Today I do have an afternoon meeting about Monson stuff. But maybe this morning I can allow myself a little more freedom . . . write, cogitate over a collection, read. Or maybe the hours will be swallowed up by other people's chaos. It's hard to know.


Thursday, February 12, 2026

In last night's dream, T and I seemed to have acquired a shabby travel-trailer, which was parked at some sort of leafy campground-ish place. We were sitting outside, and Young Chuck was watching us through the screen door, just like he does in real life, and nothing exciting was happening at all--just summertime and three pals hanging out. I'm still basking in the leftover aura . . . it feels so rare to have a purely pleasant dream: nobody worried or embarrassed, no impossible tasks, no dreadful discoveries, no surreal irony. It was kind of my brain to offer me such a restful episode. Among other things, I've been fighting an annoying little cold all week, an illness with extremely minor symptoms that is tailing into convalescent exhaustion because I had zero time to baby it. Yesterday, though, I did allow myself to sag, so I should be feeling better today. And now I have my sweet little dream to help me out.

As of this morning there is no work stacked on my desk. I expect the next editing project to arrive later today or tomorrow, but still that gives me one full day without a time sheet. I need to get started on the giant presentation/reading I'll be doing for the MCELA conference in March. (Unfortunately I've got to prep well ahead of time because I'll be in Florida until just before the event takes place.) But I'm also considering the possibility of starting to print out poems for ordering into a new collection. I'm planning to bake a pie. I'm hoping to do some reading. I want to take a walk. I'll go out to write tonight with the poets.

During that reading at Bowdoin I realized how happy I am about some of my new uncollected pieces. I guess I haven't really been thinking about how much I like the individual poems: I've been distracted by the looming struggle to organize them. So what I would like to do today is quietly remember they exist. 

Wednesday, February 11, 2026

An inch or so of new snow fell overnight, and I have a morning doctor's appointment so will be outside shoveling and clearing early.
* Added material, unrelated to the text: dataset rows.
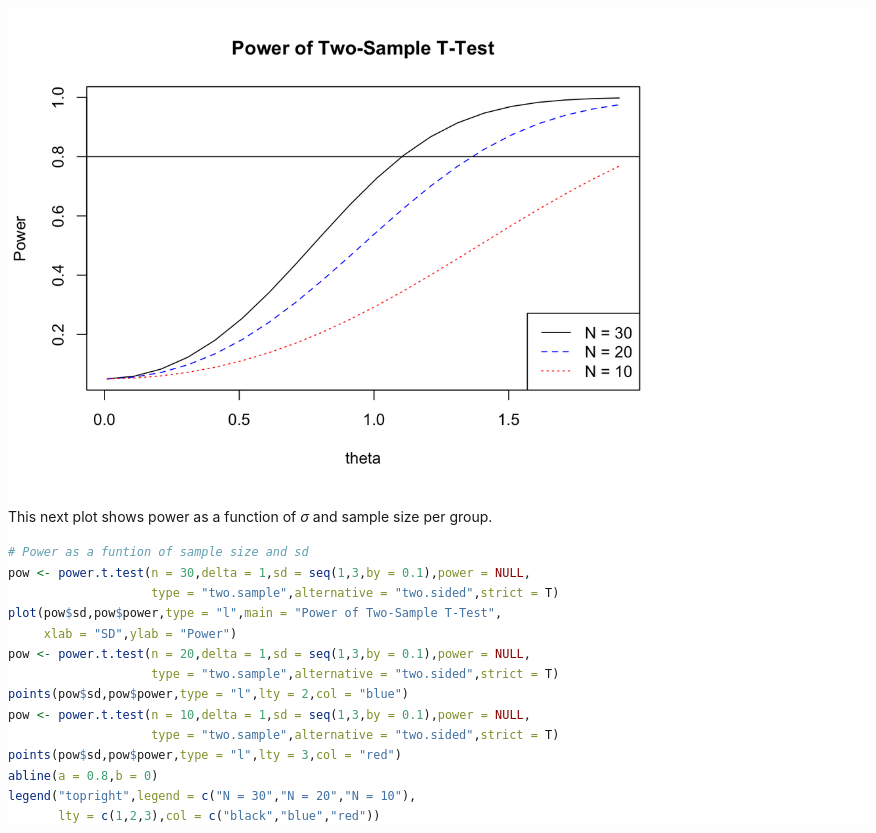 <img src="04-powersampsize_files/figure-html/unnamed-chunk-12-1.png" width="672" />

This next plot shows power as a function of $\sigma$ and sample size per group.


```r
# Power as a funtion of sample size and sd
pow <- power.t.test(n = 30,delta = 1,sd = seq(1,3,by = 0.1),power = NULL,
                    type = "two.sample",alternative = "two.sided",strict = T)
plot(pow$sd,pow$power,type = "l",main = "Power of Two-Sample T-Test",
     xlab = "SD",ylab = "Power")
pow <- power.t.test(n = 20,delta = 1,sd = seq(1,3,by = 0.1),power = NULL,
                    type = "two.sample",alternative = "two.sided",strict = T)
points(pow$sd,pow$power,type = "l",lty = 2,col = "blue")
pow <- power.t.test(n = 10,delta = 1,sd = seq(1,3,by = 0.1),power = NULL,
                    type = "two.sample",alternative = "two.sided",strict = T)
points(pow$sd,pow$power,type = "l",lty = 3,col = "red")
abline(a = 0.8,b = 0)
legend("topright",legend = c("N = 30","N = 20","N = 10"),
       lty = c(1,2,3),col = c("black","blue","red"))
```
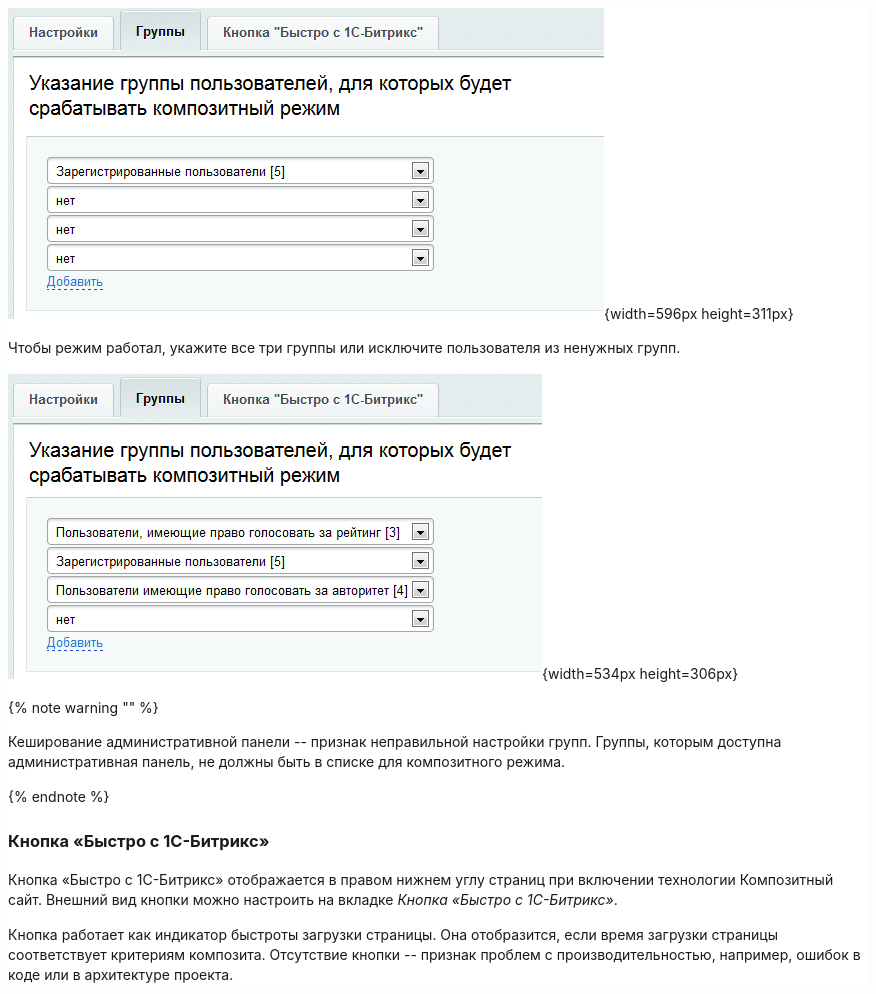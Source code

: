 ![](./composite-site-6.png){width=596px height=311px}

Чтобы режим работал,  укажите все три группы или исключите пользователя из ненужных групп.

![](./composite-site-7.png){width=534px height=306px}

{% note warning "" %}

Кеширование административной панели -- признак неправильной настройки групп. Группы, которым доступна административная панель, не должны быть в списке для композитного режима.

{% endnote %}

### Кнопка «Быстро с 1С-Битрикс»

Кнопка «Быстро с 1С-Битрикс» отображается в правом нижнем углу страниц при включении технологии Композитный сайт. Внешний вид кнопки можно настроить на вкладке *Кнопка «Быстро с 1С-Битрикс»*.

Кнопка работает как индикатор быстроты загрузки страницы. Она отобразится, если время загрузки страницы соответствует критериям композита. Отсутствие кнопки -- признак проблем с производительностью, например, ошибок в коде или  в архитектуре проекта.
But that's fine: if I don't have to drive in it while it's falling, I am delighted to see fresh snow.

The Big Kitten is quite happy to have me home again. He leans against my shoulder and sticks his damp nose into my ear and purrs lustily. And the weather has warmed up a little: it's a balmy 27 out there this morning, a notable change from weeks of low single digits.

This morning, after I get back from my appointment, I'll ship the files of my big editing project to the author . . . and then, very briefly, I will be unemployed. I've got so much prep to do for so many other upcoming jobs that unemployment is more of an idea than a reality. Maybe a better description is I'll have a breather. But a new editing project will show up later this week, this one will be back after the author goes through the files, I've got classes and a presentation to plan, I need to keep working on materials for our Florida residency, plus Baron's memorial reading is on the horizon . . . 

So this afternoon's spare hours probably won't be spare at all. But they likely will involve poems instead of copyediting, which is a version of refreshment. 

Tuesday, February 10, 2026

I arrived in Wellington at nightfall. The forest was creaking and snapping, the way cold trees do in a high breeze. I could hear the squeak of snow among the branches and the wind booming like the ocean's echo.

All night the wind blew, buffeting walls, twisting chimney smoke into knots. But now, just before daylight, a silence has settled over the little house in the woods.